Arthur: Probably my mother’s apple pie.
Paul: Ah, okay. Well that’s valid. You were an engineer?
Arthur: Didn’t say that.
Paul: Okay.
The College Years
Arthur: Skipping ahead a bit… So, I went to Brooklyn Polytech, and in Brooklyn Technical High School, where I went to high school, there were no girls at the time. I’d never been on a date, and my mother kept pushing me towards Poly, and once we — Brooklyn Polytechnic. And once that decision was made, she had a friend in the luggage industry whose son was AEP, Alpha Epsilon Pi. So, since I had never had a date, she wanted me to pledge AEPi. Only problem there was that having pledged AEPi, I learned to play bridge and poker. And by my sophomore year, I spent most of my time doing that, rarely going to class, showing up for the mid-terms and finals and doing okay.
So, I went from two terms on the dean’s list to like a middle C. I have all the letters in a little box. “Dear Mr. Morris, congratulations on your scholarship.” Congratulations on this and that. And then, “Dear Mr. Morris, your grades are falling. Your scholarship is in danger.”
I was doing okay, and I felt like I could still get by, but I had to pass physical chemistry. So, I dropped it a couple of times because I wasn’t doing well. And then one term I said, well look, I either have to go to a different school or pass physical chemistry. I was tutored by this kid, Paul Levitz — he’s deceased a couple of years back — and friend Saul Schmulowitz. And they were like two really smart kids. And a third guy. And the three of them tutored me. Saul was in the class, and I studied, and I did the best I could. And I went in for the first exam, and I got a nine.

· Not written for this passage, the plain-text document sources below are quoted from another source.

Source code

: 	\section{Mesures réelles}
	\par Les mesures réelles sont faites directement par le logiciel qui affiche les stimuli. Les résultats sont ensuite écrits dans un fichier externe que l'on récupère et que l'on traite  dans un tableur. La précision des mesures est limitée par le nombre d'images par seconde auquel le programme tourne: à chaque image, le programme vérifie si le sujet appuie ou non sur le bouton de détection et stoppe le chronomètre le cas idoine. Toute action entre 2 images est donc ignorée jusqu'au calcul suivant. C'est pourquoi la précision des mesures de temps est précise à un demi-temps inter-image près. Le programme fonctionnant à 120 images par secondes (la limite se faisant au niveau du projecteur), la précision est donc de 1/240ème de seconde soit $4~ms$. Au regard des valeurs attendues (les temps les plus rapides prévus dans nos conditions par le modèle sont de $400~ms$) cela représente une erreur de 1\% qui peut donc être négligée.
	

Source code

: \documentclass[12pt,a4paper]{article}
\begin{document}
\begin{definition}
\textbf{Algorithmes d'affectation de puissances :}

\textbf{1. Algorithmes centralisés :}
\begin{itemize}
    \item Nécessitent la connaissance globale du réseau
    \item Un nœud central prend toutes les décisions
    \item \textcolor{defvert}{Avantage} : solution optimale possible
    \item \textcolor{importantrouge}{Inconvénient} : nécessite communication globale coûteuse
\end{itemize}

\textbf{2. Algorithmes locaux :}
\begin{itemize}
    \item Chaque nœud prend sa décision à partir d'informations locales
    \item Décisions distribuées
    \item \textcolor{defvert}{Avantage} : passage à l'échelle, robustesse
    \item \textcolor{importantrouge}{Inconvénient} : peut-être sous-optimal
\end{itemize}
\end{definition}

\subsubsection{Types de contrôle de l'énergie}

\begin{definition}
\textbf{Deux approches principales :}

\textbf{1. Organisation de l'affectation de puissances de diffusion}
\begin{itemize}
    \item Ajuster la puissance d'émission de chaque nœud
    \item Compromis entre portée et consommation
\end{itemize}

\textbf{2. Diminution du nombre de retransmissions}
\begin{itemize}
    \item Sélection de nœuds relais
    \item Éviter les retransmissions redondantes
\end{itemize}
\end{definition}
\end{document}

Paul: Wow. Out of a hundred.
Arthur: Nine out of a hundred. Yeah. So that was the end of that story.
So, I transferred to Brooklyn College, and I decided to become a physical education major. I remember the first year I showed up for counseling. They showed me the courses I needed to graduate, and there were four really hard ones — tests and measurements, physiology of exercise, kinesiology, and one other that I can never remember. And they said, “Oh, you can’t take those in the same term. No one could ever do that. They’re too hard.”
I said, “Listen. I just flunked out of Brooklyn Poly. That will be easy.”
I took the four courses that they said would be impossible, and I actually studied, and I wound up getting four A’s in the four for-credit courses. Then I had taken this one little podunk course, Group Games for Elementary-Age Children. And the guy gave me a B+, and I was plenty pissed off.
So here I was, all set to be a physical education teacher. Last year or two in college, I had been driving a cab in New York City, another little-known fact about Arthur Morris.
The Elementary School Teaching Years
Arthur: And again, Grandma Selma came into play. She knew a guy named Paul Arden who had a cleaning store in the neighborhood and was also principal of an elementary school. So, I got a job at P.S. 299, and soon thereafter, I transferred to P.S. 106.
So, I was teaching gym in this big room. First, I did it for two terms in an actual gym. P.S 299 was a fairly modern school with a gym. And then I got transferred to P.S. 106 and there was no gym there, just a big room. And I forget when I got out of the gym. But at some point, I said — I think it was in 299 — I said, “This is too boring. Put me in the classroom,” even though I wasn’t technically trained to be in the classroom.
So, they stuck me in a room with 38 kids, whatever. And I remember the first morning. There was a little black girl with a big smile. I went to pick up my class, and Kay Cloud smiled and looked at me and said, “Good morning, fatso.”
Paul: Really.
Arthur: So that was my introduction to being an elementary school teacher.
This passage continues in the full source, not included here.